▼

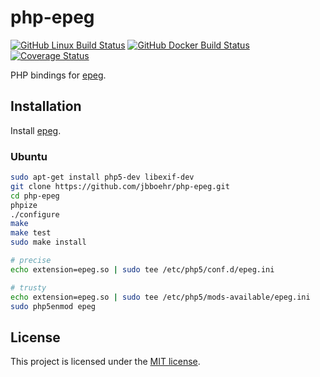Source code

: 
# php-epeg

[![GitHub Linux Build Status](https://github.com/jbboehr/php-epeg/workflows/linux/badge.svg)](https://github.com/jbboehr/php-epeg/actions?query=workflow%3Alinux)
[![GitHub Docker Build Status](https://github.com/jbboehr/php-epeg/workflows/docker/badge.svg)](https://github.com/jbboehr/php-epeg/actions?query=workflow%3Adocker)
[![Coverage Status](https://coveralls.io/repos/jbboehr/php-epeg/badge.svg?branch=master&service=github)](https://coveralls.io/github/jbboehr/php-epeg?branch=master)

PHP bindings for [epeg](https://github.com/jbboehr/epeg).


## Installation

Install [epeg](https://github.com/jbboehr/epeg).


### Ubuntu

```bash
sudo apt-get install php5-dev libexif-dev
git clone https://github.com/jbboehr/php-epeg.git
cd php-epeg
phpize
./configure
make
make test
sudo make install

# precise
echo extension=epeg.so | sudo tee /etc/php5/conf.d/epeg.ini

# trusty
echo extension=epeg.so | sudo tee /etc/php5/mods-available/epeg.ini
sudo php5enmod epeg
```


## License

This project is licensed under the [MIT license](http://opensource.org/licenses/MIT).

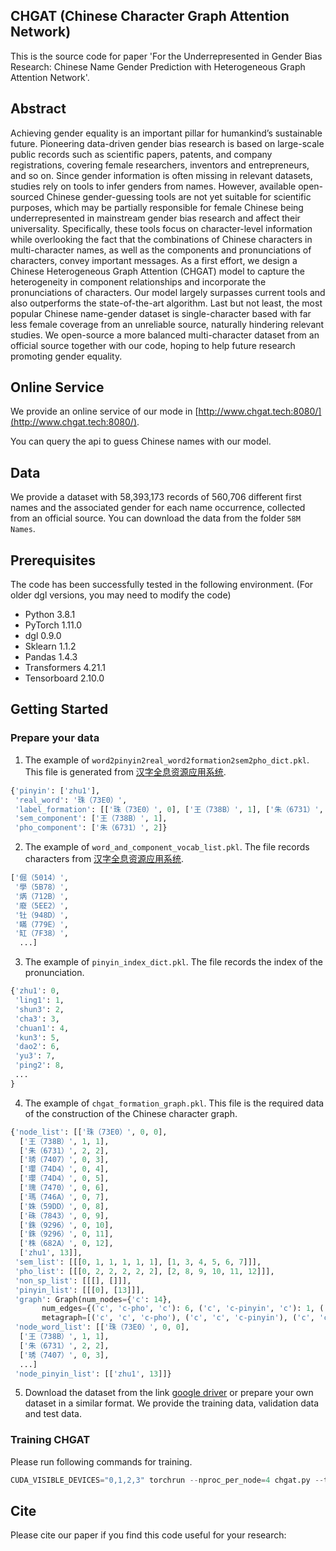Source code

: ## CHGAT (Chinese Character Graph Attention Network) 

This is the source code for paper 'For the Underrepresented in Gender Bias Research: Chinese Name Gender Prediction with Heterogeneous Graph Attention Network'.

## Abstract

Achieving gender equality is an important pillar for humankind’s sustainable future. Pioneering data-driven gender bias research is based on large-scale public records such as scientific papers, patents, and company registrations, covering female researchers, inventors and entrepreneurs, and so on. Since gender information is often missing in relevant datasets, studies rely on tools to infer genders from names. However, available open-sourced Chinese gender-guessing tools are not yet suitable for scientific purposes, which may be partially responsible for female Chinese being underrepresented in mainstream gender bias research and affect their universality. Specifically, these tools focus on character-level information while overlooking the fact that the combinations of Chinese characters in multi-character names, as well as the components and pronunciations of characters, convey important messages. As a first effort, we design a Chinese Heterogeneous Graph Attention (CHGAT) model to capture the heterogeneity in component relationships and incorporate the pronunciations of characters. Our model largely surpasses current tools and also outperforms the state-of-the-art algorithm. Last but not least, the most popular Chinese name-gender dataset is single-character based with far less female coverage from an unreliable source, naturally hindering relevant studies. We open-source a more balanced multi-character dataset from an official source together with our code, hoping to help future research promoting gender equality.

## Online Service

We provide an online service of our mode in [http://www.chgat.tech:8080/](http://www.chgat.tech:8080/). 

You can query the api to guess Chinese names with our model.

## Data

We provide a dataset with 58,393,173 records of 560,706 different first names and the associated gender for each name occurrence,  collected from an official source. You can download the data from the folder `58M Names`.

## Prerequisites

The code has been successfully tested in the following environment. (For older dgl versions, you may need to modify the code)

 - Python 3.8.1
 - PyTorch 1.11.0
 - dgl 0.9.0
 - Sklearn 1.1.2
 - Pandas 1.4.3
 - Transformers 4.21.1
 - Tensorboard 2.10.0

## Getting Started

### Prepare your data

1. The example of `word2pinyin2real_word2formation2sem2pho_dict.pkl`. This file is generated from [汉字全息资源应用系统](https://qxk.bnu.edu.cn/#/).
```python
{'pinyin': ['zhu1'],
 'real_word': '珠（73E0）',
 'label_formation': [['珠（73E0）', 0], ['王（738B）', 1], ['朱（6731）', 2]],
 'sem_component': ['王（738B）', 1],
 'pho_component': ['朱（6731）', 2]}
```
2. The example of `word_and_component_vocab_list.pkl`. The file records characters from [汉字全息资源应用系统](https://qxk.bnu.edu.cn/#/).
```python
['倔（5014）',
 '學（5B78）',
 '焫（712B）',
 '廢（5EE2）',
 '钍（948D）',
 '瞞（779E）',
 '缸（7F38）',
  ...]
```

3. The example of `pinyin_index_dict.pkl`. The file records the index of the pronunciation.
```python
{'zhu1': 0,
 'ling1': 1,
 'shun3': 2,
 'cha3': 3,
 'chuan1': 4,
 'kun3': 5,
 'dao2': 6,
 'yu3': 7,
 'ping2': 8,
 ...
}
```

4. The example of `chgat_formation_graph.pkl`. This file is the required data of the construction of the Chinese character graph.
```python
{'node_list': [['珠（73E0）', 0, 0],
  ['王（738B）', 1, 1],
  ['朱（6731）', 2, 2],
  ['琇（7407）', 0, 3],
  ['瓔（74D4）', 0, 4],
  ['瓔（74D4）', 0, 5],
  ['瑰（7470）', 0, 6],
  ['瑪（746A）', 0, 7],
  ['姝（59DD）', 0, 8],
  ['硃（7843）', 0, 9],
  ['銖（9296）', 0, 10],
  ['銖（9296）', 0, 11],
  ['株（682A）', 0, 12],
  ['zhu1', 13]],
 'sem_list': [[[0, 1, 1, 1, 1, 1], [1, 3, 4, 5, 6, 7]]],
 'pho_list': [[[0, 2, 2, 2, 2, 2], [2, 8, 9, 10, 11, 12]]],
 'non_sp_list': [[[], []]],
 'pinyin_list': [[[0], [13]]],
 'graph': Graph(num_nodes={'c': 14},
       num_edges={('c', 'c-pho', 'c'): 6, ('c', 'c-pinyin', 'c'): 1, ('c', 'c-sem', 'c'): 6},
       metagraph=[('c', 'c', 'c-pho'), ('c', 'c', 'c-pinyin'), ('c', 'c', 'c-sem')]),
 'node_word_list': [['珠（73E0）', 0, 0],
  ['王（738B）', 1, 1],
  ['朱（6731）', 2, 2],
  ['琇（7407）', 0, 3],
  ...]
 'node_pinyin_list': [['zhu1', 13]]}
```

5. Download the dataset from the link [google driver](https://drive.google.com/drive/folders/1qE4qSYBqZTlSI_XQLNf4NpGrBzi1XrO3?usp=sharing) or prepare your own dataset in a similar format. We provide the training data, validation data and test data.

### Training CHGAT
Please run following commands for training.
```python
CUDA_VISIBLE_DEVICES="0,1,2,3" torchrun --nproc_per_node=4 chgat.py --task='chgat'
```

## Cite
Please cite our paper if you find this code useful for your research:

▲

__TASK TO CARRY OUT__: When you transcribe the entries above, begin at their first line, end with the line containing "[![GitHub Linux Build", and copy each line exactly without any picture.

__EXERCISE RESPONSE__:
Source code

: 
# php-epeg

[![GitHub Linux Build Status](https://github.com/jbboehr/php-epeg/workflows/linux/badge.svg)](https://github.com/jbboehr/php-epeg/actions?query=workflow%3Alinux)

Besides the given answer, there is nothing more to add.